In accordance with the previous studies, after 5 weeks of APE treatment systolic blood pressure increments were reduced by 10 mm Hg and after eight weeks, it was reduced by 15 mm Hg. Long term consumption of APE rich in flavonoids showed hypotensive effect on SH rats. Repeated treatments are found to be effective since it could enhance the accumulation of metabolites in target tissues which is beneficial on the bioactivity24.

Captopril treated group showed significant reduction of blood pressure (systolic and diastolic) starting from the fourth week of study and continued till the end of the study week 8 (Fig. 2).

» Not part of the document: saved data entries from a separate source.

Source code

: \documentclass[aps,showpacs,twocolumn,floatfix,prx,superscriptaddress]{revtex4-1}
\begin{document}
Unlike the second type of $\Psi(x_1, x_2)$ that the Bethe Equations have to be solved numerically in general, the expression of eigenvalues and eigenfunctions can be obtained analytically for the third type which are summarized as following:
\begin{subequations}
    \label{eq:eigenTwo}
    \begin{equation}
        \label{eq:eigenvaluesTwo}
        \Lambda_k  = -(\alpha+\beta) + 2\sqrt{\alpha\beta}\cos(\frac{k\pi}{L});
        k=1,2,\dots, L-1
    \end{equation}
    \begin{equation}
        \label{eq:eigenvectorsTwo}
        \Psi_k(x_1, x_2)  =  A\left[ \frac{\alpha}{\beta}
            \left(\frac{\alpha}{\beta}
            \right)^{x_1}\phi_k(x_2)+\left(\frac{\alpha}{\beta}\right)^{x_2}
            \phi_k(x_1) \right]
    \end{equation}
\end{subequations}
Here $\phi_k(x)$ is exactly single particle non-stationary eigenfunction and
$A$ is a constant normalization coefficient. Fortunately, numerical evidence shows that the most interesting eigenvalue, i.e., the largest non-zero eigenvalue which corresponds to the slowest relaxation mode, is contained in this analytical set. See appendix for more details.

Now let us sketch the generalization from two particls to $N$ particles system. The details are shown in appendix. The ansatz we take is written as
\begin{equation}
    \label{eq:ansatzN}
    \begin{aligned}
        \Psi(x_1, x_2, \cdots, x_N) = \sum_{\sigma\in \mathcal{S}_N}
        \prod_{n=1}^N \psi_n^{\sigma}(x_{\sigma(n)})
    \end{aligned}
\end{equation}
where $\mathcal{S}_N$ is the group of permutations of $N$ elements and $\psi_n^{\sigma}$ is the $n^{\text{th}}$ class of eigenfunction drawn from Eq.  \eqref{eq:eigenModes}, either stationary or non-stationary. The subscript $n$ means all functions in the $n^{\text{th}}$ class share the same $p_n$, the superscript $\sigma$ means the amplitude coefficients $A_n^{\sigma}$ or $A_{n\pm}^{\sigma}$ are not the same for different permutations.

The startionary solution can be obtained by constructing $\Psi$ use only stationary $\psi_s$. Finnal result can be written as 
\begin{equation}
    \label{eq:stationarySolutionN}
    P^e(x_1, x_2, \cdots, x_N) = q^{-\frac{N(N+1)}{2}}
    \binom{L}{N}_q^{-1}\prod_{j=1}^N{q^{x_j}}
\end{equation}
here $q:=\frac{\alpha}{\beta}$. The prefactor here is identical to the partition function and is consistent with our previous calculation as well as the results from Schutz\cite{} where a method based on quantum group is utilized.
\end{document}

APE was found to be an effective ACE inhibitor under in vitro conditions5. Therefore, the effect of APE on the ACE activity of blood plasma and lung extracts on SHR was determined using a fluorimetric method. There were no significant difference exist on enzyme activity between groups (Data not shown).

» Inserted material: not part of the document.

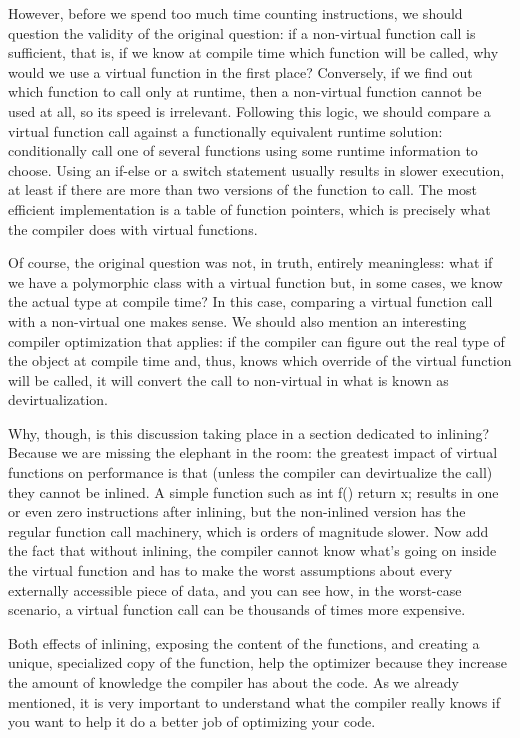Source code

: However, before we spend too much time counting instructions, we should question the validity of the original question: if a non-virtual function call is sufficient, that is, if we know at compile time which function will be called, why would we use a virtual function in the first place? Conversely, if we find out which function to call only at runtime, then a non-virtual function cannot be used at all, so its speed is irrelevant. Following this logic, we should compare a virtual function call against a functionally equivalent runtime solution: conditionally call one of several functions using some runtime information to choose. Using an if-else or a switch statement usually results in slower execution, at least if there are more than two versions of the function to call. The most efficient implementation is a table of function pointers, which is precisely what the compiler does with virtual functions. 

Of course, the original question was not, in truth, entirely meaningless: what if we have a polymorphic class with a virtual function but, in some cases, we know the actual type at compile time? In this case, comparing a virtual function call with a non-virtual one makes sense. We should also mention an interesting compiler optimization that applies: if the compiler can figure out the real type of the object at compile time and, thus, knows which override of the virtual function will be called, it will convert the call to non-virtual in what is known as devirtualization.

Why, though, is this discussion taking place in a section dedicated to inlining? Because we are missing the elephant in the room: the greatest impact of virtual functions on performance is that (unless the compiler can devirtualize the call) they cannot be inlined. A simple function such as int f() { return x; } results in one or even zero instructions after inlining, but the non-inlined version has the regular function call machinery, which is orders of magnitude slower. Now add the fact that without inlining, the compiler cannot know what's going on inside the virtual function and has to make the worst assumptions about every externally accessible piece of data, and you can see how, in the worst-case scenario, a virtual function call can be thousands of times more expensive.

Both effects of inlining, exposing the content of the functions, and creating a unique, specialized copy of the function, help the optimizer because they increase the amount of knowledge the compiler has about the code. As we already mentioned, it is very important to understand what the compiler really knows if you want to help it do a better job of optimizing your code.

Polyphenols including flavonoids are reported on their ability to improve endothelial function and antioxidant activity thereby provide cardio-protective effects25. Reactive oxygen species are highly generated in the vasculature and kidney tissues during hypertension. GSH and associated GPX and GR enzymes play a key role in mediating oxidative stress in cells. A high ratio between the reduced GSH to oxidized glutathione (GSSH) is essential to protect the cells from oxidative stress7. The APE treated had significantly increased the reduced form of GSH levels. Increased levels of GSH indicate a protective environment from free radical damage. However, the enzymes associated with the GPX system i.e., GPX and GR activity did not show any significant difference when compared to the control group. The SOD catalyzes the transformation of ROS to hydrogen peroxide (H2O2) which is the initial step of deactivation of ROS26. In APE treated mice liver, SOD activity had almost doubled in amount when compared with the control group. An increased concentration of SOD indicates a higher capacity to scavenge free radicals26. Captopril had not shown any significant difference on these parameters when compared with the control.

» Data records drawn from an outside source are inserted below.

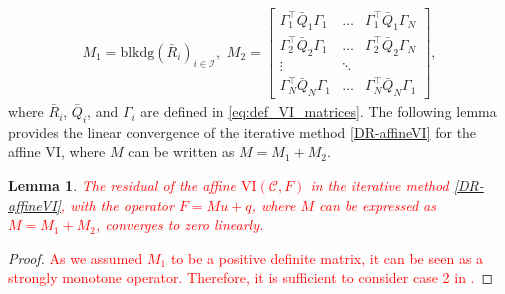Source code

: \documentclass[letterpaper, 10 pt, conference]{ieeeconf}  %
\newcommand{\mc}{\mathcal}
\newcommand{\red}[1]{\textcolor{red}{#1}}
\newtheorem{lemma}[theorem]{Lemma}
\begin{document}
\begin{align*}
    M_1 = \mathrm{blkdg}(\bar{R}_i)_{i\in\mc I}, \,\, M_2 = \begin{bmatrix}
            \Gamma_1^\top\bar{Q}_1\Gamma_1 & \dots &\Gamma_1^\top\bar{Q}_1\Gamma_N \\
            \Gamma_2^\top\bar{Q}_2\Gamma_1 & \dots & \Gamma_2^\top\bar{Q}_2\Gamma_N \\
            \vdots & \ddots & \\
            \Gamma_N^\top\bar{Q}_N\Gamma_1 & \dots & \Gamma_N^\top\bar{Q}_N\Gamma_1 
        \end{bmatrix},
\end{align*}
where $\bar{R}_i$, $\bar{Q}_i$, and $\Gamma_i$ are defined in \eqref{eq:def_VI_matrices}. The following lemma provides the linear convergence of the iterative method \eqref{DR-affineVI} for the affine VI, where $M$ can be written as $M = M_1 + M_2$.
\begin{lemma}\cite[Proposition 6]{ferris1996operator}\label{li-conv}
    \red{The residual of the affine \(\mathrm{VI}(\mathcal{C}, F)\) in the iterative method \eqref{DR-affineVI}, with the operator \( F = Mu + q \), where \( M \) can be expressed as \( M = M_1 + M_2 \), converges to zero linearly.}
\end{lemma}
\begin{proof}
   \red{As we assumed \( M_1 \) to be a positive definite matrix, it can be seen as a strongly monotone operator. Therefore, it is sufficient to consider case 2 in \cite[Proposition 6]{ferris1996operator}.}
\end{proof}

\end{document}
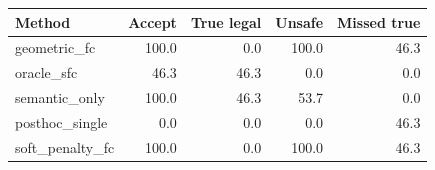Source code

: \begin{tabular}{lrrrr}
\toprule
Method & Accept & True legal & Unsafe & Missed true \\
\midrule
geometric\_fc & 100.0 & 0.0 & 100.0 & 46.3 \\
oracle\_sfc & 46.3 & 46.3 & 0.0 & 0.0 \\
semantic\_only & 100.0 & 46.3 & 53.7 & 0.0 \\
posthoc\_single & 0.0 & 0.0 & 0.0 & 46.3 \\
soft\_penalty\_fc & 100.0 & 0.0 & 100.0 & 46.3 \\
\bottomrule
\end{tabular}
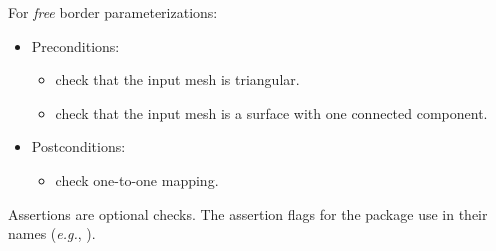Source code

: For \emph{free} border parameterizations:
\begin{itemize}
\item Preconditions:
    \begin{itemize}
    \item check that the input mesh is triangular.
    \item check that the input mesh is a surface with one connected component.
    \end{itemize}
\item Postconditions:
    \begin{itemize}
    \item check one-to-one mapping.
    \end{itemize}
\end{itemize}

Assertions are optional checks. The assertion flags for the package
use  in their names (\textit{e.g.},
).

This is the first pre-clinical study to demonstrate that APE reduces blood pressure in an in vivo model. This study supports recommendations that adding more fruit or fruit-based products to the diet improves risk factors for disease and provides insight to the development of apple-based natural health products.

CONCLUSION

Long term intake of APE reduced the expected increase in blood pressure in SHR. Though APE is a promising ACE inhibitor in vitro, in vivo studies did not show significant ACE inhibition. APE produced a significant increase in liver SOD and total GSH activity suggesting a mechanism of action through mediation of oxidative stress. Further studies are necessary to clarify the mode of action of the APE in reducing high blood pressure. The results of this study suggest that APE has a potential to be used as a dietary supplement in managing early stages of hypertension.